(Source texts of formatted documents)
--- START ---

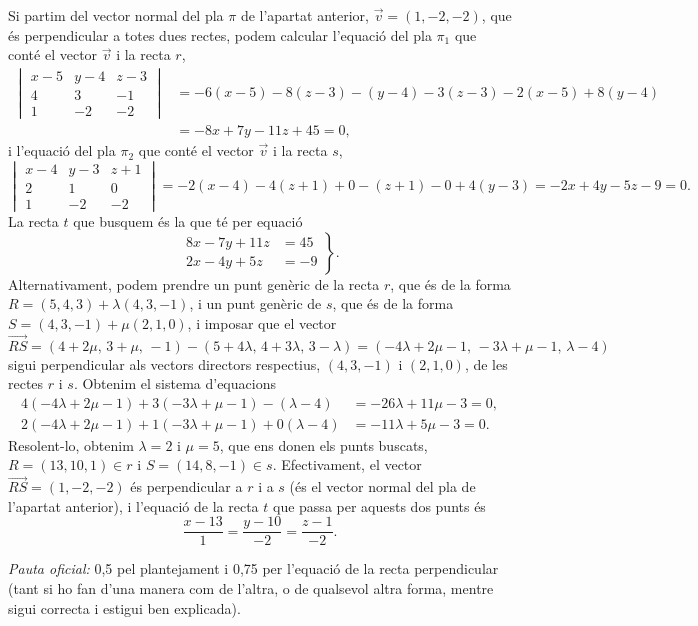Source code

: \begin{apartats}
\begin{solucio}
Si partim del vector normal del pla $\pi$ de l'apartat anterior, $\vec v=(1,-2,-2)$, que és perpendicular a totes
dues rectes, podem calcular l'equació del pla $\pi_1$ que conté el vector $\vec v$ i la recta $r$,
\begin{align*}
\begin{vmatrix}x-5&y-4&z-3\\4&3&-1\\1&-2&-2\end{vmatrix}
&=-6(x-5)-8(z-3)-(y-4)-3(z-3)-2(x-5)+8(y-4)\\
&=-8x+7y-11z+45=0,
\end{align*}
i l'equació del pla $\pi_2$ que conté el vector $\vec v$ i la recta $s$,
\[
\begin{vmatrix}x-4&y-3&z+1\\2&1&0\\1&-2&-2\end{vmatrix}=-2(x-4)-4(z+1)+0-(z+1)-0+4(y-3)=-2x+4y-5z-9=0 .
\]
La recta $t$ que busquem és la que té per equació
\[
\left.\begin{aligned}8x-7y+11z&=45\\2x-4y+5z&=-9\end{aligned}\right\}.
\]
Alternativament, podem prendre un punt genèric de la recta $r$, que és de la forma $R=(5,4,3)+\lambda(4,3,-1)$, i
un punt genèric de $s$, que és de la forma $S=(4,3,-1)+\mu(2,1,0)$, i imposar que el vector
\[
\overrightarrow{RS}=(4+2\mu,\,3+\mu,\,-1)-(5+4\lambda,\,4+3\lambda,\,3-\lambda)=(-4\lambda+2\mu-1,\,-3\lambda+\mu-1,\,\lambda-4)
\]
sigui perpendicular als vectors directors respectius, $(4,3,-1)$ i $(2,1,0)$, de les rectes $r$ i $s$. Obtenim el
sistema d'equacions
\begin{align*}
4(-4\lambda+2\mu-1)+3(-3\lambda+\mu-1)-(\lambda-4)&=-26\lambda+11\mu-3=0,\\
2(-4\lambda+2\mu-1)+1(-3\lambda+\mu-1)+0(\lambda-4)&=-11\lambda+5\mu-3=0 .
\end{align*}
Resolent-lo, obtenim $\lambda=2$ i $\mu=5$, que ens donen els punts buscats, $R=(13,10,1)\in r$ i
$S=(14,8,-1)\in s$. Efectivament, el vector $\overrightarrow{RS}=(1,-2,-2)$ és perpendicular a $r$ i a $s$ (és el
vector normal del pla de l'apartat anterior), i l'equació de la recta $t$ que passa per aquests dos punts és
\[
\frac{x-13}{1}=\frac{y-10}{-2}=\frac{z-1}{-2}.
\]

\textit{Pauta oficial:} 0,5 pel plantejament i 0,75 per l'equació de la recta perpendicular (tant si ho fan
d'una manera com de l'altra, o de qualsevol altra forma, mentre sigui correcta i estigui ben explicada).
\end{solucio}

\end{apartats}
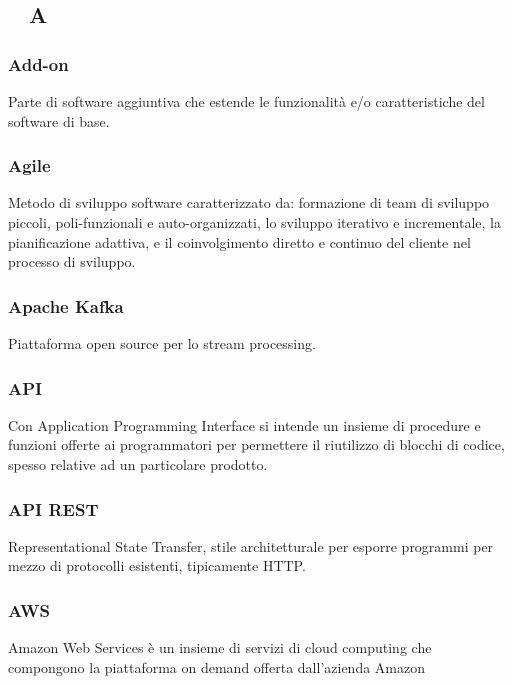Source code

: \subsection*{$\quad$A$\quad$}
\subsubsection*{Add-on}
Parte di software aggiuntiva che estende le funzionalità e/o caratteristiche del software di base.

\subsubsection*{Agile}
Metodo di sviluppo software caratterizzato da: formazione di team di sviluppo piccoli, poli-funzionali e auto-organizzati, lo sviluppo iterativo e incrementale, la pianificazione adattiva, e il coinvolgimento diretto e continuo del cliente nel processo di sviluppo.

\subsubsection*{Apache Kafka}
Piattaforma open source per lo stream processing.

\subsubsection*{API}
Con Application Programming Interface si intende un insieme di procedure e funzioni offerte ai programmatori per permettere il riutilizzo di blocchi di codice, spesso relative ad un particolare prodotto. 

\subsubsection*{API REST}
Representational State Transfer, stile architetturale per esporre programmi per mezzo di protocolli esistenti, tipicamente HTTP.

\subsubsection*{AWS}
Amazon Web Services è un insieme di servizi di cloud computing che compongono la piattaforma on demand offerta dall'azienda Amazon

--- END ---

:: Aim of the task ::
Please output each line above exactly and omit all images.

:: Final answer ::
Source code

: \begin{apartats}
\begin{solucio}
Si partim del vector normal del pla $\pi$ de l'apartat anterior, $\vec v=(1,-2,-2)$, que és perpendicular a totes
dues rectes, podem calcular l'equació del pla $\pi_1$ que conté el vector $\vec v$ i la recta $r$,
\begin{align*}
\begin{vmatrix}x-5&y-4&z-3\\4&3&-1\\1&-2&-2\end{vmatrix}
&=-6(x-5)-8(z-3)-(y-4)-3(z-3)-2(x-5)+8(y-4)\\
&=-8x+7y-11z+45=0,
\end{align*}
i l'equació del pla $\pi_2$ que conté el vector $\vec v$ i la recta $s$,
\[
\begin{vmatrix}x-4&y-3&z+1\\2&1&0\\1&-2&-2\end{vmatrix}=-2(x-4)-4(z+1)+0-(z+1)-0+4(y-3)=-2x+4y-5z-9=0 .
\]
La recta $t$ que busquem és la que té per equació
\[
\left.\begin{aligned}8x-7y+11z&=45\\2x-4y+5z&=-9\end{aligned}\right\}.
\]
Alternativament, podem prendre un punt genèric de la recta $r$, que és de la forma $R=(5,4,3)+\lambda(4,3,-1)$, i
un punt genèric de $s$, que és de la forma $S=(4,3,-1)+\mu(2,1,0)$, i imposar que el vector
\[
\overrightarrow{RS}=(4+2\mu,\,3+\mu,\,-1)-(5+4\lambda,\,4+3\lambda,\,3-\lambda)=(-4\lambda+2\mu-1,\,-3\lambda+\mu-1,\,\lambda-4)
\]
sigui perpendicular als vectors directors respectius, $(4,3,-1)$ i $(2,1,0)$, de les rectes $r$ i $s$. Obtenim el
sistema d'equacions
\begin{align*}
4(-4\lambda+2\mu-1)+3(-3\lambda+\mu-1)-(\lambda-4)&=-26\lambda+11\mu-3=0,\\
2(-4\lambda+2\mu-1)+1(-3\lambda+\mu-1)+0(\lambda-4)&=-11\lambda+5\mu-3=0 .
\end{align*}
Resolent-lo, obtenim $\lambda=2$ i $\mu=5$, que ens donen els punts buscats, $R=(13,10,1)\in r$ i
$S=(14,8,-1)\in s$. Efectivament, el vector $\overrightarrow{RS}=(1,-2,-2)$ és perpendicular a $r$ i a $s$ (és el
vector normal del pla de l'apartat anterior), i l'equació de la recta $t$ que passa per aquests dos punts és
\[
\frac{x-13}{1}=\frac{y-10}{-2}=\frac{z-1}{-2}.
\]

\textit{Pauta oficial:} 0,5 pel plantejament i 0,75 per l'equació de la recta perpendicular (tant si ho fan
d'una manera com de l'altra, o de qualsevol altra forma, mentre sigui correcta i estigui ben explicada).
\end{solucio}

\end{apartats}
Source code

: \subsection*{$\quad$A$\quad$}
\subsubsection*{Add-on}
Parte di software aggiuntiva che estende le funzionalità e/o caratteristiche del software di base.

\subsubsection*{Agile}
Metodo di sviluppo software caratterizzato da: formazione di team di sviluppo piccoli, poli-funzionali e auto-organizzati, lo sviluppo iterativo e incrementale, la pianificazione adattiva, e il coinvolgimento diretto e continuo del cliente nel processo di sviluppo.

\subsubsection*{Apache Kafka}
Piattaforma open source per lo stream processing.

\subsubsection*{API}
Con Application Programming Interface si intende un insieme di procedure e funzioni offerte ai programmatori per permettere il riutilizzo di blocchi di codice, spesso relative ad un particolare prodotto. 

\subsubsection*{API REST}
Representational State Transfer, stile architetturale per esporre programmi per mezzo di protocolli esistenti, tipicamente HTTP.

\subsubsection*{AWS}
Amazon Web Services è un insieme di servizi di cloud computing che compongono la piattaforma on demand offerta dall'azienda Amazon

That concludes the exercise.